PROMPT |
Repeat the stretch of entries below from the line with "The resulting project" through the line with "blog posts for". Include both ends and add nothing.

MATERIAL PROVIDED |
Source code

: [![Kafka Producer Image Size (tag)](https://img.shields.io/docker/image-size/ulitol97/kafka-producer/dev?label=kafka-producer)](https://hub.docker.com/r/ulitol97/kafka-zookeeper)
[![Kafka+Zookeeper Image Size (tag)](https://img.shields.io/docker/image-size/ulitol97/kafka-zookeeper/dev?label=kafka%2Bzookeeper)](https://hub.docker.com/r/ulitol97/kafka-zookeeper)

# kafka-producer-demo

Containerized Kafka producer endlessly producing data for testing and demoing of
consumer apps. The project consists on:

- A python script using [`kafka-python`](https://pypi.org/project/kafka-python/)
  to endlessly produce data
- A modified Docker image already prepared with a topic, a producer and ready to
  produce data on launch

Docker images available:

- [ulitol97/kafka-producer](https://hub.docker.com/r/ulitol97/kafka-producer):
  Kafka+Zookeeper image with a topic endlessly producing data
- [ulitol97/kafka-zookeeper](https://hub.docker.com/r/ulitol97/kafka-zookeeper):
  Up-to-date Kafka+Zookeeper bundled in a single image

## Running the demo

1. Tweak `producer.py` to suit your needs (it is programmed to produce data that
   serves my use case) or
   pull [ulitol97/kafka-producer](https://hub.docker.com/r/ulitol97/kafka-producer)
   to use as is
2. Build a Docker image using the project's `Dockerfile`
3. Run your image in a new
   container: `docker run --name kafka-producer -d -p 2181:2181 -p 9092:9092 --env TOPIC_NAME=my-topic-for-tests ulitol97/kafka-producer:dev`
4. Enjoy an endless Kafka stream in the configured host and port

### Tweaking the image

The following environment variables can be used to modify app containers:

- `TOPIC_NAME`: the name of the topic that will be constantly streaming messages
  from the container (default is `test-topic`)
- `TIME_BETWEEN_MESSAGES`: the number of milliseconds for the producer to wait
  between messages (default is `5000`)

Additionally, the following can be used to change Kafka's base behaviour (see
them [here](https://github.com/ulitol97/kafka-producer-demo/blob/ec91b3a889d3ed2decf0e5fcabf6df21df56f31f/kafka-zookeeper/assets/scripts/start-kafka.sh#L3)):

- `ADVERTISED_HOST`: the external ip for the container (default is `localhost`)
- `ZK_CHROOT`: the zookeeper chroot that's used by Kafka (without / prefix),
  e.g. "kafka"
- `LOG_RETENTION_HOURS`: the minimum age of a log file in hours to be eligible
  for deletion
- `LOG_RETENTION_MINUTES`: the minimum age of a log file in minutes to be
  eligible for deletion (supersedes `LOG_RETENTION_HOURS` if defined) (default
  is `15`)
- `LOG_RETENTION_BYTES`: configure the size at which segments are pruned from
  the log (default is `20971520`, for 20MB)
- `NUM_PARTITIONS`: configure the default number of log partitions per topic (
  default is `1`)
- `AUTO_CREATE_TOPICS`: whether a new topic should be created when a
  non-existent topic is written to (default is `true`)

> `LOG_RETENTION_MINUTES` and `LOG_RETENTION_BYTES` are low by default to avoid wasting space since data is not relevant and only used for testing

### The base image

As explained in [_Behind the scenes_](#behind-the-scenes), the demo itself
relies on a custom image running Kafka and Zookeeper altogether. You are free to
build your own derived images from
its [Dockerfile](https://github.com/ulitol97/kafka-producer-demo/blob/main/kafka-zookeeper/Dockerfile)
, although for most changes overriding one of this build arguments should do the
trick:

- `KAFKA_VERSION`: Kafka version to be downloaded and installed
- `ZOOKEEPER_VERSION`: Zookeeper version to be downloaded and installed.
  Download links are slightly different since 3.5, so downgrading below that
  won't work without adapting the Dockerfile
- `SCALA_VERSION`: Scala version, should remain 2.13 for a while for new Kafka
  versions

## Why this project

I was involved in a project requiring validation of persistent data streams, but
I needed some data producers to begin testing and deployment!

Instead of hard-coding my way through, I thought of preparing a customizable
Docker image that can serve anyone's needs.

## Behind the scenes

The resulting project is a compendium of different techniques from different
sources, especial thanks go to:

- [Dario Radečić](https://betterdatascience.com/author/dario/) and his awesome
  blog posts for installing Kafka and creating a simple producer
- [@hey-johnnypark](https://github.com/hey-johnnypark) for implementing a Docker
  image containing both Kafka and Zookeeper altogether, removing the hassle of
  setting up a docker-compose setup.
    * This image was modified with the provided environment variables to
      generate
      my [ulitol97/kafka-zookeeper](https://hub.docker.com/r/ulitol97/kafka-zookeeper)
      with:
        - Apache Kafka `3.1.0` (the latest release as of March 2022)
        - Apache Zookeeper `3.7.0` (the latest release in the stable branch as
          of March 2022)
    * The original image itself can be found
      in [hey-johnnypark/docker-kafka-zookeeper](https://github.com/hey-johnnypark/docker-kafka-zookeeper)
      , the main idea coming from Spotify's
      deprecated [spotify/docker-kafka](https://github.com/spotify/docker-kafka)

SOLUTION BELOW |
The resulting project is a compendium of different techniques from different
sources, especial thanks go to:

- [Dario Radečić](https://betterdatascience.com/author/dario/) and his awesome
  blog posts for installing Kafka and creating a simple producer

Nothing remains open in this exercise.